Proactive trigger. A signal raised inside or before a routine visit — by a family member, a caregiver, the patient, or a screening result — before a harm event has occurred.

Showtime effect. A term used by physicians in this study to describe the tendency of older patients to “perk up” in the exam room and present their best face to the doctor, which can mask the at-home reality of decline.

Methodology

Sample

This was a structured online micro-study fielded in April 2026 with a total sample of 108 respondents. Respondents were screened with one qualifying question: “Are you currently a licensed, practicing primary care physician in the United States (internal medicine, family medicine, or geriatric medicine) who regularly sees adult patients age 65 and older?” 80 respondents qualified. The 28 who did not qualify were excluded from all reported results.

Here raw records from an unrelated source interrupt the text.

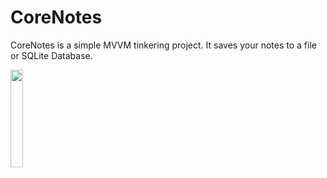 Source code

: # CoreNotes
CoreNotes is a simple MVVM tinkering project. It saves your notes to a file or SQLite Database.

<img src="https://github.com/mufana/CoreNotes/blob/master/CoreNotes/Resources/cpLogo.png" width="20%">
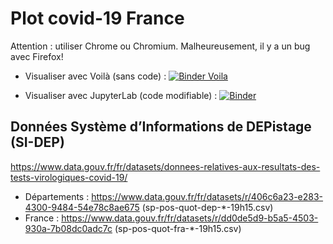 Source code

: # Plot covid-19 France

Attention : utiliser Chrome ou Chromium. Malheureusement, il y a un bug avec Firefox!

- Visualiser avec Voilà (sans code) :
[![Binder Voila](https://mybinder.org/badge_logo.svg)](https://mybinder.org/v2/gh/paugier/plot-covid19/master?urlpath=%2Fvoila%2Frender%2Fplot_covid19.ipynb)

- Visualiser avec JupyterLab (code modifiable) :
[![Binder](https://mybinder.org/badge_logo.svg)](https://mybinder.org/v2/gh/paugier/plot-covid19/master?filepath=plot_covid19.ipynb)

## Données Système d’Informations de DEPistage (SI-DEP)

https://www.data.gouv.fr/fr/datasets/donnees-relatives-aux-resultats-des-tests-virologiques-covid-19/

- Départements : https://www.data.gouv.fr/fr/datasets/r/406c6a23-e283-4300-9484-54e78c8ae675 (sp-pos-quot-dep-*-19h15.csv)
- France : https://www.data.gouv.fr/fr/datasets/r/dd0de5d9-b5a5-4503-930a-7b08dc0adc7c (sp-pos-quot-fra-*-19h15.csv)
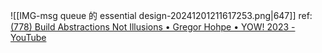 
![[IMG-msg queue 的 essential design-20241201211617253.png|647]]
ref: [(778) Build Abstractions Not Illusions • Gregor Hohpe • YOW! 2023 - YouTube](https://www.youtube.com/watch?v=aWZFRk-w3ng&list=WL&index=3)

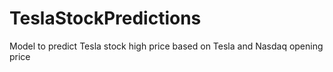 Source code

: # TeslaStockPredictions
Model to predict Tesla stock high price based on Tesla and Nasdaq opening price
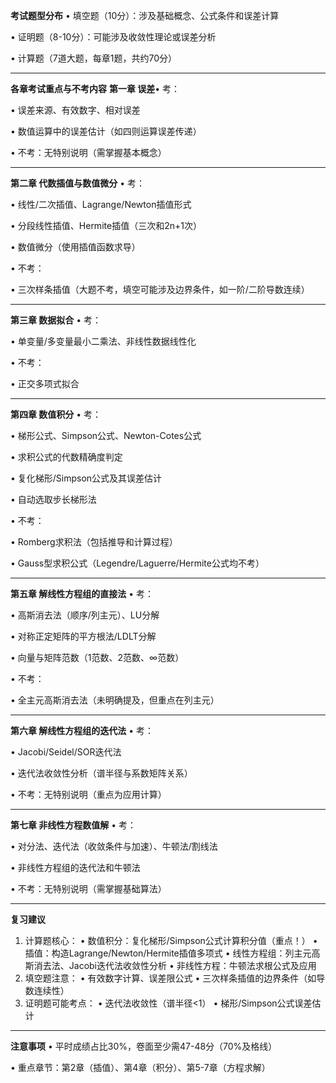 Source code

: ​**​考试题型分布​**​
• 填空题（10分）：涉及基础概念、公式条件和误差计算

• 证明题（8-10分）：可能涉及收敛性理论或误差分析

• 计算题（7道大题，每章1题，共约70分）

---

​**​各章考试重点与不考内容​**​
​**​第一章 误差​**​
• 考：

• 误差来源、有效数字、相对误差

• 数值运算中的误差估计（如四则运算误差传递）

• 不考：无特别说明（需掌握基本概念）

---

​**​第二章 代数插值与数值微分​**​
• 考：

• 线性/二次插值、Lagrange/Newton插值形式

• 分段线性插值、Hermite插值（三次和2n+1次）

• 数值微分（使用插值函数求导）

• 不考：

• 三次样条插值（大题不考，填空可能涉及边界条件，如一阶/二阶导数连续）

---

​**​第三章 数据拟合​**​
• 考：

• 单变量/多变量最小二乘法、非线性数据线性化

• 不考：

• 正交多项式拟合

---

​**​第四章 数值积分​**​
• 考：

• 梯形公式、Simpson公式、Newton-Cotes公式

• 求积公式的代数精确度判定

• 复化梯形/Simpson公式及其误差估计

• 自动选取步长梯形法

• 不考：

• Romberg求积法（包括推导和计算过程）

• Gauss型求积公式（Legendre/Laguerre/Hermite公式均不考）

---

​**​第五章 解线性方程组的直接法​**​
• 考：

• 高斯消去法（顺序/列主元）、LU分解

• 对称正定矩阵的平方根法/LDLT分解

• 向量与矩阵范数（1范数、2范数、∞范数）

• 不考：

• 全主元高斯消去法（未明确提及，但重点在列主元）

---

​**​第六章 解线性方程组的迭代法​**​
• 考：

• Jacobi/Seidel/SOR迭代法

• 迭代法收敛性分析（谱半径与系数矩阵关系）

• 不考：无特别说明（重点为应用计算）

---

​**​第七章 非线性方程数值解​**​
• 考：

• 对分法、迭代法（收敛条件与加速）、牛顿法/割线法

• 非线性方程组的迭代法和牛顿法

• 不考：无特别说明（需掌握基础算法）

---

​**​复习建议​**​

1. 计算题核心：
   • 数值积分：复化梯形/Simpson公式计算积分值（重点！）
   • 插值：构造Lagrange/Newton/Hermite插值多项式
   • 线性方程组：列主元高斯消去法、Jacobi迭代法收敛性分析
   • 非线性方程：牛顿法求根公式及应用
2. 填空题注意：
   • 有效数字计算、误差限公式
   • 三次样条插值的边界条件（如导数连续性）
3. 证明题可能考点：
   • 迭代法收敛性（谱半径<1）
   • 梯形/Simpson公式误差估计

---

​**​注意事项​**​
• 平时成绩占比30%，卷面至少需47-48分（70%及格线）


• 重点章节：第2章（插值）、第4章（积分）、第5-7章（方程求解）

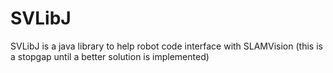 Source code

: # SVLibJ

SVLibJ is a java library to help robot code interface with SLAMVision (this is a stopgap until a better solution is implemented)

Specialty mix among the 80 qualified respondents: family medicine 33 (41%), internal medicine 22 (28%), combined practice such as internal medicine + pediatrics 17 (21%), geriatric medicine 4 (5%), other primary care role 4 (5%). Typical scheduled visit length: 30 minutes 28 (35%), 20 minutes 23 (29%), 15 minutes 17 (22%), 45 minutes or more 11 (14%), no response 1 (1%).

About this study

This research was commissioned and conducted by Embrace Age Prepared in April 2026. Embrace Age Prepared is an organization focused on senior care planning. The organization conducts periodic micro-studies with physicians, caregivers, and families to understand how senior care decisions are made in the United States and where information gaps appear in the care system.